▶ [Your objective] Output the entries verbatim, including every line.

(Data excerpts)
● ● ● ● ● ● ●

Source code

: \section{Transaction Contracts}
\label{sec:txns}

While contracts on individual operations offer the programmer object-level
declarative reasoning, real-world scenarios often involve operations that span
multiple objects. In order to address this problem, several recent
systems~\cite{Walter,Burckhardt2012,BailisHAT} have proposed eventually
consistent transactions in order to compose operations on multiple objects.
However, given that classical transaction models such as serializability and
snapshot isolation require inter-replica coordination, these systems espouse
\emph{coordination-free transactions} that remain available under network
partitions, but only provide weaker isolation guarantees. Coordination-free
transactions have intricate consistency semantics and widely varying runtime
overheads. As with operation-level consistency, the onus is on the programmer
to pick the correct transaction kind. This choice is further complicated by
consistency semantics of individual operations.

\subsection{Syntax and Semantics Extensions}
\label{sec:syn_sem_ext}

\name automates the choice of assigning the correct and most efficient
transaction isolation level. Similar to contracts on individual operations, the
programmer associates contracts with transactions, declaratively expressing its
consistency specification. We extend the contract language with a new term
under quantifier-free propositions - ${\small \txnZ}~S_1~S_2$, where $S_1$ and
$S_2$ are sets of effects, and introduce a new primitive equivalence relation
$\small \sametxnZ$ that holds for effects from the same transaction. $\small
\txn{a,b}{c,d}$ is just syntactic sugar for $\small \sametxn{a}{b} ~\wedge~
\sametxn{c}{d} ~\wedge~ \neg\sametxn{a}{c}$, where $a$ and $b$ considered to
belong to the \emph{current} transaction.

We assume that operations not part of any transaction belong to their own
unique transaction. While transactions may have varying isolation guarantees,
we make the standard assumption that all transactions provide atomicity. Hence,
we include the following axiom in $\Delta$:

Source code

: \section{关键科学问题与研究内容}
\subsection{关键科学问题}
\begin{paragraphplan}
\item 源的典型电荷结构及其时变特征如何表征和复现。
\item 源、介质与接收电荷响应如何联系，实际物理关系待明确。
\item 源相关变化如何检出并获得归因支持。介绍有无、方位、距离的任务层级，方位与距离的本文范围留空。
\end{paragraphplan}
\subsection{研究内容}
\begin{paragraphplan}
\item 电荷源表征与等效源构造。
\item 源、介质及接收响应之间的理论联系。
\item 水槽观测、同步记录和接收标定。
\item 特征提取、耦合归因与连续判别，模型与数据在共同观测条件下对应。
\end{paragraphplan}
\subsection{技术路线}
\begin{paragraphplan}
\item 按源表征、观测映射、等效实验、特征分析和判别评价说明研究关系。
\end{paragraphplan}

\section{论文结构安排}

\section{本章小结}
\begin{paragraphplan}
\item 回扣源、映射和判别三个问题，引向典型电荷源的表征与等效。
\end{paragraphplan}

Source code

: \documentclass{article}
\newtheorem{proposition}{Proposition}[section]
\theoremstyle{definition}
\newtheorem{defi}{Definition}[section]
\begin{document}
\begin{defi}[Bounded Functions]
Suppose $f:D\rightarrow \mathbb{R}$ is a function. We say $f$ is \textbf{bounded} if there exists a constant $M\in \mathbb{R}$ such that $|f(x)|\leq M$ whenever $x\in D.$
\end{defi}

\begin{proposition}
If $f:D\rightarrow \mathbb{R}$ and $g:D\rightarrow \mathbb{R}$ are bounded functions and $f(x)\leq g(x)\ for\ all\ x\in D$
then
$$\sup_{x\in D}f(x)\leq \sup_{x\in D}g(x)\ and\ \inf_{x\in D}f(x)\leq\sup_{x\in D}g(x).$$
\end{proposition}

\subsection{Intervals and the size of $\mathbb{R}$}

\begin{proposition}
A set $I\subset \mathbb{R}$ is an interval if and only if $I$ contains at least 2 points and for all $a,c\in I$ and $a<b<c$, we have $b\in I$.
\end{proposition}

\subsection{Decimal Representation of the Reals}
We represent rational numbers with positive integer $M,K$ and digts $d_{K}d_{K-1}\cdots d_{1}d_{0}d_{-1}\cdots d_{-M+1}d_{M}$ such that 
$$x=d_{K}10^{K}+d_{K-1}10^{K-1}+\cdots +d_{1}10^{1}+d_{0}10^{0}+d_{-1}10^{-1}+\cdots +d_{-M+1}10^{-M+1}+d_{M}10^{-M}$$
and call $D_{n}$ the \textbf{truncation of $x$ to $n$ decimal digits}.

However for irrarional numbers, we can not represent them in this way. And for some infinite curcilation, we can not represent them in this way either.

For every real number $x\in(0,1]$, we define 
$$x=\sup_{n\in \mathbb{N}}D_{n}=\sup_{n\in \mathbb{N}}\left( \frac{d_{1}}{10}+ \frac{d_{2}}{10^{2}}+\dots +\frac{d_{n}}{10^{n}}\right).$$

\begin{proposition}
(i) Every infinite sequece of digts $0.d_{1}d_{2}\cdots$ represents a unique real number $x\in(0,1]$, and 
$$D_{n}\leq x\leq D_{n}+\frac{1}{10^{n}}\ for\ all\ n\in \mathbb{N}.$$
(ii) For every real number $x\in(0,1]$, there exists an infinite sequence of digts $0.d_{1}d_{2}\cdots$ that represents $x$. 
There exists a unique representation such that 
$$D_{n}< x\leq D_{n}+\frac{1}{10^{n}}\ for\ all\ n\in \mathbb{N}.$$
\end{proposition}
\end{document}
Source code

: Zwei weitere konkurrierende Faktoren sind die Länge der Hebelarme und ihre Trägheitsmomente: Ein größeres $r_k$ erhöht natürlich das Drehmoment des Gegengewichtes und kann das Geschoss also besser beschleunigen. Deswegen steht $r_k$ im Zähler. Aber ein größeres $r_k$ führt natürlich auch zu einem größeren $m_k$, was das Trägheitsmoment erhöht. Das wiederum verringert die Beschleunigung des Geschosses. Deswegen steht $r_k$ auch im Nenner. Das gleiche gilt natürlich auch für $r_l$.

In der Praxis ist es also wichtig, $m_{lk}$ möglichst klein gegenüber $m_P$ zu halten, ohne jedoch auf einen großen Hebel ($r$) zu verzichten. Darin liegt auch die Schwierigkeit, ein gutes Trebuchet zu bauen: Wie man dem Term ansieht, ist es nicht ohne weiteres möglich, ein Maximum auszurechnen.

● ● ● ● ● ● ●

▶ [Expected answer]
Source code

: \section{Transaction Contracts}
\label{sec:txns}

While contracts on individual operations offer the programmer object-level
declarative reasoning, real-world scenarios often involve operations that span
multiple objects. In order to address this problem, several recent
systems~\cite{Walter,Burckhardt2012,BailisHAT} have proposed eventually
consistent transactions in order to compose operations on multiple objects.
However, given that classical transaction models such as serializability and
snapshot isolation require inter-replica coordination, these systems espouse
\emph{coordination-free transactions} that remain available under network
partitions, but only provide weaker isolation guarantees. Coordination-free
transactions have intricate consistency semantics and widely varying runtime
overheads. As with operation-level consistency, the onus is on the programmer
to pick the correct transaction kind. This choice is further complicated by
consistency semantics of individual operations.

\subsection{Syntax and Semantics Extensions}
\label{sec:syn_sem_ext}

\name automates the choice of assigning the correct and most efficient
transaction isolation level. Similar to contracts on individual operations, the
programmer associates contracts with transactions, declaratively expressing its
consistency specification. We extend the contract language with a new term
under quantifier-free propositions - ${\small \txnZ}~S_1~S_2$, where $S_1$ and
$S_2$ are sets of effects, and introduce a new primitive equivalence relation
$\small \sametxnZ$ that holds for effects from the same transaction. $\small
\txn{a,b}{c,d}$ is just syntactic sugar for $\small \sametxn{a}{b} ~\wedge~
\sametxn{c}{d} ~\wedge~ \neg\sametxn{a}{c}$, where $a$ and $b$ considered to
belong to the \emph{current} transaction.

We assume that operations not part of any transaction belong to their own
unique transaction. While transactions may have varying isolation guarantees,
we make the standard assumption that all transactions provide atomicity. Hence,
we include the following axiom in $\Delta$:

Source code

: \section{关键科学问题与研究内容}
\subsection{关键科学问题}
\begin{paragraphplan}
\item 源的典型电荷结构及其时变特征如何表征和复现。
\item 源、介质与接收电荷响应如何联系，实际物理关系待明确。
\item 源相关变化如何检出并获得归因支持。介绍有无、方位、距离的任务层级，方位与距离的本文范围留空。
\end{paragraphplan}
\subsection{研究内容}
\begin{paragraphplan}
\item 电荷源表征与等效源构造。
\item 源、介质及接收响应之间的理论联系。
\item 水槽观测、同步记录和接收标定。
\item 特征提取、耦合归因与连续判别，模型与数据在共同观测条件下对应。
\end{paragraphplan}
\subsection{技术路线}
\begin{paragraphplan}
\item 按源表征、观测映射、等效实验、特征分析和判别评价说明研究关系。
\end{paragraphplan}

\section{论文结构安排}

\section{本章小结}
\begin{paragraphplan}
\item 回扣源、映射和判别三个问题，引向典型电荷源的表征与等效。
\end{paragraphplan}

Source code

: \documentclass{article}
\newtheorem{proposition}{Proposition}[section]
\theoremstyle{definition}
\newtheorem{defi}{Definition}[section]
\begin{document}
\begin{defi}[Bounded Functions]
Suppose $f:D\rightarrow \mathbb{R}$ is a function. We say $f$ is \textbf{bounded} if there exists a constant $M\in \mathbb{R}$ such that $|f(x)|\leq M$ whenever $x\in D.$
\end{defi}

\begin{proposition}
If $f:D\rightarrow \mathbb{R}$ and $g:D\rightarrow \mathbb{R}$ are bounded functions and $f(x)\leq g(x)\ for\ all\ x\in D$
then
$$\sup_{x\in D}f(x)\leq \sup_{x\in D}g(x)\ and\ \inf_{x\in D}f(x)\leq\sup_{x\in D}g(x).$$
\end{proposition}

\subsection{Intervals and the size of $\mathbb{R}$}

\begin{proposition}
A set $I\subset \mathbb{R}$ is an interval if and only if $I$ contains at least 2 points and for all $a,c\in I$ and $a<b<c$, we have $b\in I$.
\end{proposition}

\subsection{Decimal Representation of the Reals}
We represent rational numbers with positive integer $M,K$ and digts $d_{K}d_{K-1}\cdots d_{1}d_{0}d_{-1}\cdots d_{-M+1}d_{M}$ such that 
$$x=d_{K}10^{K}+d_{K-1}10^{K-1}+\cdots +d_{1}10^{1}+d_{0}10^{0}+d_{-1}10^{-1}+\cdots +d_{-M+1}10^{-M+1}+d_{M}10^{-M}$$
and call $D_{n}$ the \textbf{truncation of $x$ to $n$ decimal digits}.

However for irrarional numbers, we can not represent them in this way. And for some infinite curcilation, we can not represent them in this way either.

For every real number $x\in(0,1]$, we define 
$$x=\sup_{n\in \mathbb{N}}D_{n}=\sup_{n\in \mathbb{N}}\left( \frac{d_{1}}{10}+ \frac{d_{2}}{10^{2}}+\dots +\frac{d_{n}}{10^{n}}\right).$$

\begin{proposition}
(i) Every infinite sequece of digts $0.d_{1}d_{2}\cdots$ represents a unique real number $x\in(0,1]$, and 
$$D_{n}\leq x\leq D_{n}+\frac{1}{10^{n}}\ for\ all\ n\in \mathbb{N}.$$
(ii) For every real number $x\in(0,1]$, there exists an infinite sequence of digts $0.d_{1}d_{2}\cdots$ that represents $x$. 
There exists a unique representation such that 
$$D_{n}< x\leq D_{n}+\frac{1}{10^{n}}\ for\ all\ n\in \mathbb{N}.$$
\end{proposition}
\end{document}
Source code

: Zwei weitere konkurrierende Faktoren sind die Länge der Hebelarme und ihre Trägheitsmomente: Ein größeres $r_k$ erhöht natürlich das Drehmoment des Gegengewichtes und kann das Geschoss also besser beschleunigen. Deswegen steht $r_k$ im Zähler. Aber ein größeres $r_k$ führt natürlich auch zu einem größeren $m_k$, was das Trägheitsmoment erhöht. Das wiederum verringert die Beschleunigung des Geschosses. Deswegen steht $r_k$ auch im Nenner. Das gleiche gilt natürlich auch für $r_l$.

In der Praxis ist es also wichtig, $m_{lk}$ möglichst klein gegenüber $m_P$ zu halten, ohne jedoch auf einen großen Hebel ($r$) zu verzichten. Darin liegt auch die Schwierigkeit, ein gutes Trebuchet zu bauen: Wie man dem Term ansieht, ist es nicht ohne weiteres möglich, ein Maximum auszurechnen.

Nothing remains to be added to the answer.